BEGIN Data for analysis

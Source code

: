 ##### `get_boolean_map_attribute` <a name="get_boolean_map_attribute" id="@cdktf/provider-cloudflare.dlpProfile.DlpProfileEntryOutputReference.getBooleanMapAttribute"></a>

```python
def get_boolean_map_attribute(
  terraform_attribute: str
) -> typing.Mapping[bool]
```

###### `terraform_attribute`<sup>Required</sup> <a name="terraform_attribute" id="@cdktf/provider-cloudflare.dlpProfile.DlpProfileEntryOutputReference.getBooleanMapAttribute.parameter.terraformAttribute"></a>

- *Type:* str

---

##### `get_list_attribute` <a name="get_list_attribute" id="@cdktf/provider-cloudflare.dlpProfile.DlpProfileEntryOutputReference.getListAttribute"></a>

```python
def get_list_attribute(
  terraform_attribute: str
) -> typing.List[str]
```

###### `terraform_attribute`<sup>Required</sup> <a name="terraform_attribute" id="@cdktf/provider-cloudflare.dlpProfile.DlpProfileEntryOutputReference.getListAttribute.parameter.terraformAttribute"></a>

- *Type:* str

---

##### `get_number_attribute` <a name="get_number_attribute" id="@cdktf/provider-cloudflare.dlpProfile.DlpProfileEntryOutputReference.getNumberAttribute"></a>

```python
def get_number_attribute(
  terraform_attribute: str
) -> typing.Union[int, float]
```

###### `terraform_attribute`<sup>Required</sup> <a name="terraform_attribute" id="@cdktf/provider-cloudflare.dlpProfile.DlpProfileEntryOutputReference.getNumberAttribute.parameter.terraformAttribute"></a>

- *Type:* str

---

END Data for analysis

* [Problem to work on]: Restate every entry word for word.

* [Result for this exercise]:
Source code

: ##### `get_boolean_map_attribute` <a name="get_boolean_map_attribute" id="@cdktf/provider-cloudflare.dlpProfile.DlpProfileEntryOutputReference.getBooleanMapAttribute"></a>

```python
def get_boolean_map_attribute(
  terraform_attribute: str
) -> typing.Mapping[bool]
```

###### `terraform_attribute`<sup>Required</sup> <a name="terraform_attribute" id="@cdktf/provider-cloudflare.dlpProfile.DlpProfileEntryOutputReference.getBooleanMapAttribute.parameter.terraformAttribute"></a>

- *Type:* str

---

##### `get_list_attribute` <a name="get_list_attribute" id="@cdktf/provider-cloudflare.dlpProfile.DlpProfileEntryOutputReference.getListAttribute"></a>

```python
def get_list_attribute(
  terraform_attribute: str
) -> typing.List[str]
```

###### `terraform_attribute`<sup>Required</sup> <a name="terraform_attribute" id="@cdktf/provider-cloudflare.dlpProfile.DlpProfileEntryOutputReference.getListAttribute.parameter.terraformAttribute"></a>

- *Type:* str

---

##### `get_number_attribute` <a name="get_number_attribute" id="@cdktf/provider-cloudflare.dlpProfile.DlpProfileEntryOutputReference.getNumberAttribute"></a>

```python
def get_number_attribute(
  terraform_attribute: str
) -> typing.Union[int, float]
```

###### `terraform_attribute`<sup>Required</sup> <a name="terraform_attribute" id="@cdktf/provider-cloudflare.dlpProfile.DlpProfileEntryOutputReference.getNumberAttribute.parameter.terraformAttribute"></a>

- *Type:* str

---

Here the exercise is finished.